Когда антрополог Уэстон Ла Барр сказал: «Матери рождают магов, отцов, богов», он имел в виду, что магическое либо шаманское состояние транса – это возвращение к груди вселенской матери, в то время как религия направлена на умиротворение пугающего мужского божества, который является колоссально расширенным образом карающего отца. Границы здесь не всегда можно четко провести – тантра существует вообще в рамках патристского индуизма, а суфийская сексуальная магия – в рамках мусульманской веры в Аллаха. На Западе патриархальность приобрела самые экстремальные формы: никаких соперников у Иеговы в ближайшее время не предвидится, кроме, разве что, равной ему богини; поэтому магико-матриархальные культы практикуют почти подпольно, маскируясь под псевдонауки вроде алхимии, либо выражая свои идеи в поэзии. Но даже в таком скрытом виде религия всегда видела в поэзии своего соперника, считая ее в каком-то смысле «странной». Так происходило во всех анальных культурах: власть поэзию либо сознательно игнорировала либо пыталась подчинить своим интересам. (Если соперник любезно соглашался умереть молодым, то получал в таком случае прощение и становился мучеником, как случилось с Диланом Томасом, или кем-то вроде светского Христа). Как пишет Роберт Грейвс в Белой Богине, подобное предубеждение против поэзии в Англии было столь сильно, что поэты, когда их заставляли определить свой род деятельности (в суде или правительстве), вынуждены были называть себя «преподавателями», «романистами», «историками» и вообще кем угодно, кем они были кроме, собственно, поэтов.
В Маммоне и Черной Богине Грейвс замечательно обобщает смысл отношений между поэзией и древними матриархальными культами:
Деятельность поэта, в целом, более интуитивна, нежели интеллектуальна; но суждения его всегда ясны и последовательны. Симптомы транса, во время которого рождается поэтическое произведение, на порядок отличаются от тех, что вызваны медиумическим трансом, хотя оба этих пути и кажутся ведущими к раскрытию внутренней духовной силы. В поэтическом трансе, который предсказуем не более мигрени или приступа эпилепсии, эта сила традиционно олицетворяется древними богинями-Музами…
Почти у каждого поэта есть своя Муза, идея же эта была заимствована в раннем европейском средневековье из суфийских источников в Персии и Арабском Востоке.
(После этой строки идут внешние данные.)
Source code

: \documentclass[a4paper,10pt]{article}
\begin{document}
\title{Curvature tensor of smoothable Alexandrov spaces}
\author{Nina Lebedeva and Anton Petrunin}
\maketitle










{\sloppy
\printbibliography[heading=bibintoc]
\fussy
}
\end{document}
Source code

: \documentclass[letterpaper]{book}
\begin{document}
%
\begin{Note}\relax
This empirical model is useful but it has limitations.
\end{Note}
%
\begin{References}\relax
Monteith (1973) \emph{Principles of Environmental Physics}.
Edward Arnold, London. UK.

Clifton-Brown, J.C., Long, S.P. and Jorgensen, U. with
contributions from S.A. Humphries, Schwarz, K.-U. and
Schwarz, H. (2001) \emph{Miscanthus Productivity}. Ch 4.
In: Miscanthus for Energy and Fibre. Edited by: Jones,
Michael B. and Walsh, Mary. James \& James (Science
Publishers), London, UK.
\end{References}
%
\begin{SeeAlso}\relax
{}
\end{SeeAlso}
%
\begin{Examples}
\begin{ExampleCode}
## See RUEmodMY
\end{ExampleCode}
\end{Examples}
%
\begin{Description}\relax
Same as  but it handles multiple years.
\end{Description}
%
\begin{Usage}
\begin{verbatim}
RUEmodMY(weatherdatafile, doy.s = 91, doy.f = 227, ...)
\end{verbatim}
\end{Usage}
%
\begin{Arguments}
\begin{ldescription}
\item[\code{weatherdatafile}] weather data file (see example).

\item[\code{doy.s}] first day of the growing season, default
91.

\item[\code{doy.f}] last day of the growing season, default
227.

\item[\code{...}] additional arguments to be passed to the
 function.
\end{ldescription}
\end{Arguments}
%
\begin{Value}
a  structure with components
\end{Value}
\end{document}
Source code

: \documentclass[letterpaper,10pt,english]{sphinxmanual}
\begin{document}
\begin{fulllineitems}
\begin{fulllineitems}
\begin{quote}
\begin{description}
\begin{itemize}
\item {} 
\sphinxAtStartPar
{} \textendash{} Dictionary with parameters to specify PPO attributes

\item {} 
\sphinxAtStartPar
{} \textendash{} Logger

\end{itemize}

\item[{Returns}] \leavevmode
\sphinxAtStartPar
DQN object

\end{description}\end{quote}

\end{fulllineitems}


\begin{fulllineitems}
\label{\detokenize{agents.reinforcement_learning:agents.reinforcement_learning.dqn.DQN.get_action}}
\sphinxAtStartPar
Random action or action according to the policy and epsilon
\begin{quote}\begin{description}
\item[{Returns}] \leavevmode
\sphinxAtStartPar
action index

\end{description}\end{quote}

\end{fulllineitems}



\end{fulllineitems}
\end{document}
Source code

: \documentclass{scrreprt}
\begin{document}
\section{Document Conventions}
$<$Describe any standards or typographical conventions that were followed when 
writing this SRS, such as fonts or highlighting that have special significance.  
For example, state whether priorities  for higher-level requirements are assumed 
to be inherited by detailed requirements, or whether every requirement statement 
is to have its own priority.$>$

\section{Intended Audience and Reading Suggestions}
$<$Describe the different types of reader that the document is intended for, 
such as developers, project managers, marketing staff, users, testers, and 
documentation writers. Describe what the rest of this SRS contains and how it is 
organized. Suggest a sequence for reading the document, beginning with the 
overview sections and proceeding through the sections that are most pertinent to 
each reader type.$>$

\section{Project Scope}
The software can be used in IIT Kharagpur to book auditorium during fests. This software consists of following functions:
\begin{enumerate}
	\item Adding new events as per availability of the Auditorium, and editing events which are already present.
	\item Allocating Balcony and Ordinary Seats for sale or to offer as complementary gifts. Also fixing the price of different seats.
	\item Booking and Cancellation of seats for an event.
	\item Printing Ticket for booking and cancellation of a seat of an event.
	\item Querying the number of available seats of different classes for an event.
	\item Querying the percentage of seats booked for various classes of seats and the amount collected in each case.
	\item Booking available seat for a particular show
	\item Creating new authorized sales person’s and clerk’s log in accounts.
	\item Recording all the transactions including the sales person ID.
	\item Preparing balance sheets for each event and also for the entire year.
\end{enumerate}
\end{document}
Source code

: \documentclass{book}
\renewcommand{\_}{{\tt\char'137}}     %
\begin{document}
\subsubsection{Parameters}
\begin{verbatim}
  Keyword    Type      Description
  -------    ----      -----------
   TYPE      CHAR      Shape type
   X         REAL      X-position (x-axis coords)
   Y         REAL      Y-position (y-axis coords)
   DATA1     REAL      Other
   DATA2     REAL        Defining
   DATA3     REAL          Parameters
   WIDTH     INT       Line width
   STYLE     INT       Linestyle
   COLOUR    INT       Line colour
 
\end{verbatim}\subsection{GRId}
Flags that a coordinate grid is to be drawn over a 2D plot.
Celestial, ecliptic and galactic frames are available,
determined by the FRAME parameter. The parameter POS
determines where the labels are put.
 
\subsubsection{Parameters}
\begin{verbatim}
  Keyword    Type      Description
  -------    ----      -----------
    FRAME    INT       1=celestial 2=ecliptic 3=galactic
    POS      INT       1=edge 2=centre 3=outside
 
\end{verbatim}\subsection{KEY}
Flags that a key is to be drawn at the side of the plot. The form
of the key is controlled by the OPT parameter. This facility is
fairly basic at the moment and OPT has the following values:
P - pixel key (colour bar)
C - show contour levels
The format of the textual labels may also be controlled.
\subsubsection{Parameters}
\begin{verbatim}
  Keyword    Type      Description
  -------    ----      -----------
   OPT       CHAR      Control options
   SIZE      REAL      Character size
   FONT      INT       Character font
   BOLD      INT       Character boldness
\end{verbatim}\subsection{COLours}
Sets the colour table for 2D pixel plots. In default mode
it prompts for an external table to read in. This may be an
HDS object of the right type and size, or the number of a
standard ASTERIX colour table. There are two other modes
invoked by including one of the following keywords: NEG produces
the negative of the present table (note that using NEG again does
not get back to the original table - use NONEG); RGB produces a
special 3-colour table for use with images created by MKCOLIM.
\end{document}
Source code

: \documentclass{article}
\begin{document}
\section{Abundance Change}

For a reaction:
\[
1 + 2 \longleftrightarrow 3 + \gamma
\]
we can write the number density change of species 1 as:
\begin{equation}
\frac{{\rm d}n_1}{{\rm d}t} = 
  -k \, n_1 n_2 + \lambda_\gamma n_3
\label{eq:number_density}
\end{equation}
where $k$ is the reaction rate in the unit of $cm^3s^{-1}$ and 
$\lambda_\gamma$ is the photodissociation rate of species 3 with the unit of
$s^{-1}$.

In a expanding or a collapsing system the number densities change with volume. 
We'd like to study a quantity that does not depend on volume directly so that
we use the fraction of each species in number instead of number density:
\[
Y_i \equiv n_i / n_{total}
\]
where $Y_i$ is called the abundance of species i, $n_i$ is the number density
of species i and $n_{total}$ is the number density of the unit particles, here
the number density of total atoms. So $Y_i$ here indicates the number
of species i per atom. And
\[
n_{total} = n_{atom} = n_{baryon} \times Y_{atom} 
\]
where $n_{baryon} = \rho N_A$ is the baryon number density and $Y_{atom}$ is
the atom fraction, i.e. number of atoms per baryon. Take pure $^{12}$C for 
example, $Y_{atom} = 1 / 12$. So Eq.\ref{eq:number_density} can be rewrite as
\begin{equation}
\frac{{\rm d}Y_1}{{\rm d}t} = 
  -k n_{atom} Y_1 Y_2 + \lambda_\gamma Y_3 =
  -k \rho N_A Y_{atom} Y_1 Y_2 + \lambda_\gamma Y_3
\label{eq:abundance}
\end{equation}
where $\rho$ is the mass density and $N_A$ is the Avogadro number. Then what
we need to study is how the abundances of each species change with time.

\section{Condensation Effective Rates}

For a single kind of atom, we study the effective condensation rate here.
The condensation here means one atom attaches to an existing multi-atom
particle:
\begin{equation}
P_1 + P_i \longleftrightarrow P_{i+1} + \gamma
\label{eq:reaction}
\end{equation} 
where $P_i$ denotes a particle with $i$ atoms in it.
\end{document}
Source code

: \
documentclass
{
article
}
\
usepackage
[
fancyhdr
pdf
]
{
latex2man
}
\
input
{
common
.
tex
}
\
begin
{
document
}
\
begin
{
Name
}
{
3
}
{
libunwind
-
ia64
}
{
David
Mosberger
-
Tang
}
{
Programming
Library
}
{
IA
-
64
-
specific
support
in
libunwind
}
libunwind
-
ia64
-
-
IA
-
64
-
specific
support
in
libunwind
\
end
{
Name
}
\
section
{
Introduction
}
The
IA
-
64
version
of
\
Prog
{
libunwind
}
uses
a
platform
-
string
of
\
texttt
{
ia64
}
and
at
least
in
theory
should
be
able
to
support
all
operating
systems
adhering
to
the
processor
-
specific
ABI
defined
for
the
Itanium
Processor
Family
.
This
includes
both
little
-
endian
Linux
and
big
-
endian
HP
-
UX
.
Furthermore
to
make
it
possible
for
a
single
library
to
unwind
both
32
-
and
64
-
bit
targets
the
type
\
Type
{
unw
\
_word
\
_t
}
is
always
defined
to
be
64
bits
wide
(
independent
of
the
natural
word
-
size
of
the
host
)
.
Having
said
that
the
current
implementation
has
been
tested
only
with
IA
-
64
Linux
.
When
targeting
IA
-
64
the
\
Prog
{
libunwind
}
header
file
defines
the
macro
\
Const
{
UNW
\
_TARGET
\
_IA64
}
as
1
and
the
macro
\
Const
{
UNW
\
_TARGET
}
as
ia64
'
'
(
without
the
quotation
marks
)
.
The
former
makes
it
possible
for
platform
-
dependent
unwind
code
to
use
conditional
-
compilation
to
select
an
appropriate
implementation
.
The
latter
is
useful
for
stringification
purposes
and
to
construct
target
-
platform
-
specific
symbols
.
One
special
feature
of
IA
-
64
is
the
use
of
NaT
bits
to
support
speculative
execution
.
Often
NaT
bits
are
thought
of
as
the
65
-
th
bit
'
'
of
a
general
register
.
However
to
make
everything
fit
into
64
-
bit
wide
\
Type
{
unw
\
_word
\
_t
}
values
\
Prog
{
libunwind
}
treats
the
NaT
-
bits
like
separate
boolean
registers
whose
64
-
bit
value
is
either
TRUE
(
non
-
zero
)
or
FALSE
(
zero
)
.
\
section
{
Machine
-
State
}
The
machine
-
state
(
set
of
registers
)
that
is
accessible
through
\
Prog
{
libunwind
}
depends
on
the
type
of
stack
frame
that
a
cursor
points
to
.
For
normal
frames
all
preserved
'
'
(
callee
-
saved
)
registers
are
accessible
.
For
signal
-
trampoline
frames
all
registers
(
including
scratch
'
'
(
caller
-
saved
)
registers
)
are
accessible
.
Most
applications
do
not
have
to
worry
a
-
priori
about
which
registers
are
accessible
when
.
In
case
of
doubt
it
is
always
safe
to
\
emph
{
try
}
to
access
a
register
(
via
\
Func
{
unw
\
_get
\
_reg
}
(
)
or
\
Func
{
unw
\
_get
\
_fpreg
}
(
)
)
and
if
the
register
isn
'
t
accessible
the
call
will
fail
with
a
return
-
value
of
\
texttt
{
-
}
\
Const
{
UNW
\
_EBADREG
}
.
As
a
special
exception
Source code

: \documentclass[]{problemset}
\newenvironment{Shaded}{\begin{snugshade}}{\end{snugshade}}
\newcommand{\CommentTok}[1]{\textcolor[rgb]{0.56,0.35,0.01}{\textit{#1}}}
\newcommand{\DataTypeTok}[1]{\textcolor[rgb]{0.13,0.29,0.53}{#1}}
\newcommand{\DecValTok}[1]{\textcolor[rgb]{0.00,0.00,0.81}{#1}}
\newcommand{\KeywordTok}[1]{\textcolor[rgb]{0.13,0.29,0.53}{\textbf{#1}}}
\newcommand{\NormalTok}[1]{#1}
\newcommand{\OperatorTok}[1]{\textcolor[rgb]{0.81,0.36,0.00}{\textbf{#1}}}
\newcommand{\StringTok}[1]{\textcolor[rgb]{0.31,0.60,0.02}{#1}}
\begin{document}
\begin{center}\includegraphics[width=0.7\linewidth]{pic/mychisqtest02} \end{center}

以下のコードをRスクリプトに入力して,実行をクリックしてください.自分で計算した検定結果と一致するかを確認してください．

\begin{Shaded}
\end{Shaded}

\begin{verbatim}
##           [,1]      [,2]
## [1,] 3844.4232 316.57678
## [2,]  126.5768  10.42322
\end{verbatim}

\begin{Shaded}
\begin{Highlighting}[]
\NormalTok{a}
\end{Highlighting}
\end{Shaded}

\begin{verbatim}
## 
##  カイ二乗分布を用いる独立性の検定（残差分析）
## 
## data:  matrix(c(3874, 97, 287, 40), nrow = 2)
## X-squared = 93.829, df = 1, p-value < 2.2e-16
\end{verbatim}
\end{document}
Поэзия и магия базируются на вере в то, что мысль, идея способна создавать свою собственную реальность – сэр Джеймс Фрэзер в Золотой ветви назвал эту теорию «всемогуществом мысли». Фрейд, в комментариях к антропологическим изысканиям Фрэзера в Тотеме и Табу доводит эту цепочку до власти ребенка, громкими криками выражающим свое желание, чтобы заставить исчезнувшую мать таинственно появиться в очередной раз и предложить изобильную грудь. Не случайно во многих поэмах, начиная от Одиссеи и до Поминок по Финнегану Джойса, содержатся магические «заклинания», призывающие богиню возникнуть вновь.
Теперь мы видим, что знаменитый подвиг Гийома Аквитанского, отца Элеоноры, который осмелился выстроить в своих владениях что-то вроде личного гарема или борделя, выглядящего внешне точь-в-точь как монастырь, был не просто шуткой. То, что сейчас называется «монастырем», при матриархате было местом иерогамии, сакральной проституции и сексуальной магии; возможно, что Гийом сознательно пытался возродить эти течения. И когда Элеонора прокатилась по Иерусалиму с обнаженной грудью, это было не только обращением к высшим силам. Во многих инициатических школах существовало традиционное требование совершить некий публичный акт, имевший глубокое магическое значение и отделявший инициируемого от той массы покорных рабов, что подчиняются существующей системе. Выставляя на обозрение всей Святой Земле, средоточию главных патриархальных религий – иудаизма, христианства и ислама – символ матриархальных ценностей, Элеонора демонстрировала верность древней богине-матери и призывала образ ее возродиться.